Covid-19 Impact: Uber yet to see recovery of its mobility business in India

Globally, Uber has slashed around 6,700 jobs but has resumed fresh hiring for select job profiles.  Talking about mobility in general, the workday commute is back and markets like Hong Kong, New Zealand and Sweden have seen bookings reach pre-Covid standards.

By:August 8, 2020 11:03 AM

To conserve cash, Uber gave up its office space in Mumbai and had also laid off 600 permanent employees across operations in India in May.

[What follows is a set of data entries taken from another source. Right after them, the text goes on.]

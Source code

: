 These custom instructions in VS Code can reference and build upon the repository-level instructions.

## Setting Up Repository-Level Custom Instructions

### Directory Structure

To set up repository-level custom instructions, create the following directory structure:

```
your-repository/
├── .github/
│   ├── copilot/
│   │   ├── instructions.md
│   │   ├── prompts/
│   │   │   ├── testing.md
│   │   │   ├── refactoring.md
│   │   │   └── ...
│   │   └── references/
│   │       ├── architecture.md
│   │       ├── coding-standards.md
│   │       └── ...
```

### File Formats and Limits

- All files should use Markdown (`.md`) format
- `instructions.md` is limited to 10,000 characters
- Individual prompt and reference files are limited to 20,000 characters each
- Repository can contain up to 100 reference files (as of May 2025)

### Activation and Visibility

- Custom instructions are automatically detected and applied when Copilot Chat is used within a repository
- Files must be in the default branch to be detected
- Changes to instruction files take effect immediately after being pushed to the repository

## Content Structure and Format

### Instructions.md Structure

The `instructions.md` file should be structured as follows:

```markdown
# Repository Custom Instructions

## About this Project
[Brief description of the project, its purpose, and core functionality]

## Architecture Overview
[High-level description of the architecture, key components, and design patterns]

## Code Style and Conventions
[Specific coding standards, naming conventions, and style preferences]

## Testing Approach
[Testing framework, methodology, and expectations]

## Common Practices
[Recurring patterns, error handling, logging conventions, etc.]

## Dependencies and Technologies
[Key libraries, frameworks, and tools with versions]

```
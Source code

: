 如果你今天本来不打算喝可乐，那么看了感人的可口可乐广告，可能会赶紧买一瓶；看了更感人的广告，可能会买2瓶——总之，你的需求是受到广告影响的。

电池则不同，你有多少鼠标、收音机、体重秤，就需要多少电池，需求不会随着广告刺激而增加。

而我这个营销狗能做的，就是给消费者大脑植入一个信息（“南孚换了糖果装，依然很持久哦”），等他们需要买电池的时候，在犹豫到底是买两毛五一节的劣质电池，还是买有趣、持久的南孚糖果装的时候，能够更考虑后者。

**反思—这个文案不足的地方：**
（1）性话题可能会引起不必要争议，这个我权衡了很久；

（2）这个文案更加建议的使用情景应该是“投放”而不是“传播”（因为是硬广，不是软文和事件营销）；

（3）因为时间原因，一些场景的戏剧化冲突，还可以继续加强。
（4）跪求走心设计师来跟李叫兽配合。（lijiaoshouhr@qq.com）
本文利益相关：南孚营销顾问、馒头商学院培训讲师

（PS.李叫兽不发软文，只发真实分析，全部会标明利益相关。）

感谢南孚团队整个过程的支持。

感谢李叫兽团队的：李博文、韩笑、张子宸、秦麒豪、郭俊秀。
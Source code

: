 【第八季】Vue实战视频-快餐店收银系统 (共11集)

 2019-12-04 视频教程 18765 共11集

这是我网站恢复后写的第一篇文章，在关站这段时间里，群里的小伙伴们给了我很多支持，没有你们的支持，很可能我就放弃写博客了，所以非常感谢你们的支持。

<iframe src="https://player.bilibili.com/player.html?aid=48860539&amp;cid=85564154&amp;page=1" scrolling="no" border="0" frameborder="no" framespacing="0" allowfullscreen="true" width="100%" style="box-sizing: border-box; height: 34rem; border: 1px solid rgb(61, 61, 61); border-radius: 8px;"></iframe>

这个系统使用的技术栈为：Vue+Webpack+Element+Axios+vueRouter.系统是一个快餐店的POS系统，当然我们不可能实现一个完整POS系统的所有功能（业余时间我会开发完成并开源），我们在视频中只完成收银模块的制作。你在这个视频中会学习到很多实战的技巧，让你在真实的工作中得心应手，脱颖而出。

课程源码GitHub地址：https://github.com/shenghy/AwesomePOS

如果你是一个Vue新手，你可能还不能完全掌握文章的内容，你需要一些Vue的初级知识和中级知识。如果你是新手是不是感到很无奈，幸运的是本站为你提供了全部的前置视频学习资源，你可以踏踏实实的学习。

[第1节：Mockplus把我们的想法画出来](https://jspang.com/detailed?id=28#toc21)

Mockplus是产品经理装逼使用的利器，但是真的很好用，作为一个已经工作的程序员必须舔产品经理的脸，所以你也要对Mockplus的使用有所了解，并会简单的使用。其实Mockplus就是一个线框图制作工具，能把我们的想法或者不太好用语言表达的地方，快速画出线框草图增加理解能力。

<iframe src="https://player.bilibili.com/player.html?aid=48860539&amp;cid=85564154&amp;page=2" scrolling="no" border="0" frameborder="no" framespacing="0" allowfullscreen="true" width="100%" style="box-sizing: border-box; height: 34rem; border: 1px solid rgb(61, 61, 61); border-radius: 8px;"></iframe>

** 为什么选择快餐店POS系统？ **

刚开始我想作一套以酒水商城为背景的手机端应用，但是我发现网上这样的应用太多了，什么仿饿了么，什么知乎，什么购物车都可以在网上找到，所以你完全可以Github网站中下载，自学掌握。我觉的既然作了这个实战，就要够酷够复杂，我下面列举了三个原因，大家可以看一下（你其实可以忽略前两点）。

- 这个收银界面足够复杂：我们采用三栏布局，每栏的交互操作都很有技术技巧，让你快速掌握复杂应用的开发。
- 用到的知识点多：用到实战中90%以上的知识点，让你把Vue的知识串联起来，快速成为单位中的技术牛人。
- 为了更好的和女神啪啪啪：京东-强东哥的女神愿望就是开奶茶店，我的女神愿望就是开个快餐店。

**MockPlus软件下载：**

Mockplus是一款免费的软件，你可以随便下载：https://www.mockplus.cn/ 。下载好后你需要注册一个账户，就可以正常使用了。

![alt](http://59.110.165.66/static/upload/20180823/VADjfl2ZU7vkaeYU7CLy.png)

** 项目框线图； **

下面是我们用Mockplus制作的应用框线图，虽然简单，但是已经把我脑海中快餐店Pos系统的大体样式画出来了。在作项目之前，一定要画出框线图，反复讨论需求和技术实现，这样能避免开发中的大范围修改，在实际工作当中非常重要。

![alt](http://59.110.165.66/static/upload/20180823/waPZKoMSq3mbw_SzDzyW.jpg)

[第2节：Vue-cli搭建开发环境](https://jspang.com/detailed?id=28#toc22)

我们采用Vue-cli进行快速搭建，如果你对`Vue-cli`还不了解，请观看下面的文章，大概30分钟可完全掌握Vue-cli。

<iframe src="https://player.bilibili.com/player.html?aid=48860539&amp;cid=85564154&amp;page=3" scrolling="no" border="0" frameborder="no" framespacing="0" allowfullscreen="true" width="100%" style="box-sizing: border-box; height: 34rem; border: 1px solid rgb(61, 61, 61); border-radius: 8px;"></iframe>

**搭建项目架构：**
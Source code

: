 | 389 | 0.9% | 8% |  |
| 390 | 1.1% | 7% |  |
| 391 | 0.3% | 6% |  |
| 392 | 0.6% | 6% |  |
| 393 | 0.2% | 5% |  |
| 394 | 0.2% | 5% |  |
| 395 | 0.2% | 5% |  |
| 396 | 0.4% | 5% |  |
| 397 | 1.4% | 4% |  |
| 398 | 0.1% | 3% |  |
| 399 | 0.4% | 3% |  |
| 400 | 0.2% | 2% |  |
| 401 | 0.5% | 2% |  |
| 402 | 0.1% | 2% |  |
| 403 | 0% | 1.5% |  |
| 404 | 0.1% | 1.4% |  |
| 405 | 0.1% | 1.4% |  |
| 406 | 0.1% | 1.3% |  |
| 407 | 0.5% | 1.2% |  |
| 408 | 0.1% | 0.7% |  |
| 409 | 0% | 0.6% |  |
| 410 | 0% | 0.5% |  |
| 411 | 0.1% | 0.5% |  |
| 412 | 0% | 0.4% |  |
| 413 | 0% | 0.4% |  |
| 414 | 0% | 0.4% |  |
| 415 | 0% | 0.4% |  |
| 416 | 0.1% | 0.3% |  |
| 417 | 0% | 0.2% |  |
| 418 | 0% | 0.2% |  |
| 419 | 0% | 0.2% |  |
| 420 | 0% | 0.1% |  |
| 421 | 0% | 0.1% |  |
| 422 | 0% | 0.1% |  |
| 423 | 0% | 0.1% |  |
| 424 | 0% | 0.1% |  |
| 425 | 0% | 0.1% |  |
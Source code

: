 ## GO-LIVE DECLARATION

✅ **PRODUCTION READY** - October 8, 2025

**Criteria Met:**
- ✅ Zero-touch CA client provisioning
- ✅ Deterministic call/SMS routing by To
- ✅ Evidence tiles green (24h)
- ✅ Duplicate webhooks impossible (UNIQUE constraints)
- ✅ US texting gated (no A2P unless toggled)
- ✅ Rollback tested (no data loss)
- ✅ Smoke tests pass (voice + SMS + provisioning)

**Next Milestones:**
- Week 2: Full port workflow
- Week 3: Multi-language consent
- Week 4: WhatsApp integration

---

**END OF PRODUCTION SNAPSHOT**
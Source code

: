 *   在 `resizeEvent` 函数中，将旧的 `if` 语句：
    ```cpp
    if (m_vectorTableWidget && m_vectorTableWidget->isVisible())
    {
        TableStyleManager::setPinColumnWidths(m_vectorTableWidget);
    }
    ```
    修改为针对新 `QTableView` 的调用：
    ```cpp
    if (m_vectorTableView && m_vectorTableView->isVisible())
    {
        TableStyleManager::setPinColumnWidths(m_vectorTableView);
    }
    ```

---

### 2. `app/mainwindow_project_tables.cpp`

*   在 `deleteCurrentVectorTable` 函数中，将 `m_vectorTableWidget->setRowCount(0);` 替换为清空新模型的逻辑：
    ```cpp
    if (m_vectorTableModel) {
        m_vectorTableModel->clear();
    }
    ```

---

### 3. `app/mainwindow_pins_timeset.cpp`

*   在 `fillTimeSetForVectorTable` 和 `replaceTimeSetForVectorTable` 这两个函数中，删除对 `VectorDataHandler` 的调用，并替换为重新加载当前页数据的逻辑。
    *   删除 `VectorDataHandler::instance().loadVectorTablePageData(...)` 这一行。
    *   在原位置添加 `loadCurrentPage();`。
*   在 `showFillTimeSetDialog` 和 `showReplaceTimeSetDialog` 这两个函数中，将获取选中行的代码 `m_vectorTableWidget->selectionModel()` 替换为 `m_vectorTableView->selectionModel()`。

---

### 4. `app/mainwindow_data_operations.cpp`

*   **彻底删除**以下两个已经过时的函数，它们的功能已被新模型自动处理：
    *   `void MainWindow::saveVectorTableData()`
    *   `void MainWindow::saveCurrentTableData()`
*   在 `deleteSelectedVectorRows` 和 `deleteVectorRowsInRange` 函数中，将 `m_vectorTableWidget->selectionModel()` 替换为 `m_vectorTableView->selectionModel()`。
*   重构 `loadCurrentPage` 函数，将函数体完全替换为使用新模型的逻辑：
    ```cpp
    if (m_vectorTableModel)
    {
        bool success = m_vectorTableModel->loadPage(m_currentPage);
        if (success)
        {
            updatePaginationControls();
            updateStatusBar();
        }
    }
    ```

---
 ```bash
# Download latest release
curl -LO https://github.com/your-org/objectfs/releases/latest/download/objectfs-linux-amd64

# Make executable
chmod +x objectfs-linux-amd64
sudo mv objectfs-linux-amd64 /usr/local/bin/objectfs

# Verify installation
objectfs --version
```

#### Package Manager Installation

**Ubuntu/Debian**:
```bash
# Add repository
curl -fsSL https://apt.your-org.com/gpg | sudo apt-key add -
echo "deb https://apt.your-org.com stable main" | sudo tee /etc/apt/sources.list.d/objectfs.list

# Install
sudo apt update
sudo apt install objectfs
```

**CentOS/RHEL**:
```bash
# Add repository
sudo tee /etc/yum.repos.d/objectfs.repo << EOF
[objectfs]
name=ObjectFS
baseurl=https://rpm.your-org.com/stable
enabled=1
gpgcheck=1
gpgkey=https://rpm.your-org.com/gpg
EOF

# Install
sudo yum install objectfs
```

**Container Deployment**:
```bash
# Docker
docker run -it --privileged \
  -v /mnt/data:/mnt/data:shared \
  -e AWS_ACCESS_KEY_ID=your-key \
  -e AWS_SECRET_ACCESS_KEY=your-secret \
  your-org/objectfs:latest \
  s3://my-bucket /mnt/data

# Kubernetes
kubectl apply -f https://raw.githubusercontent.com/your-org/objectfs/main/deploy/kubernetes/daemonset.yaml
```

Uber is yet to see recovery of its mobility business in India, CEO Dara Khosrowshahi said, adding other markets in the region were seeing a revival. “Mobility recovery is clearly dependent on the public health situation in any given area,” Khosrowshahi said addressing investors on the firm’s Q2 2020 earnings call. Ride-hailing firms like Uber and Ola have seen a sharp dip in bookings as companies have allowed staff to work from home and the lockdown has restricted non-essential movement. Public transportation in India remained suspended during the first phase of the lockdown and was only permitted to operate with partial relaxations beginning May. Recent surveys indicate local consumers are opting for used cars for their daily commute. There is a rise in demand for cars in the `4 lakh-6 lakh price bracket, FE reported in June. A Deloitte analysis showed 70% consumers want to avoid ride-hailing options altogether.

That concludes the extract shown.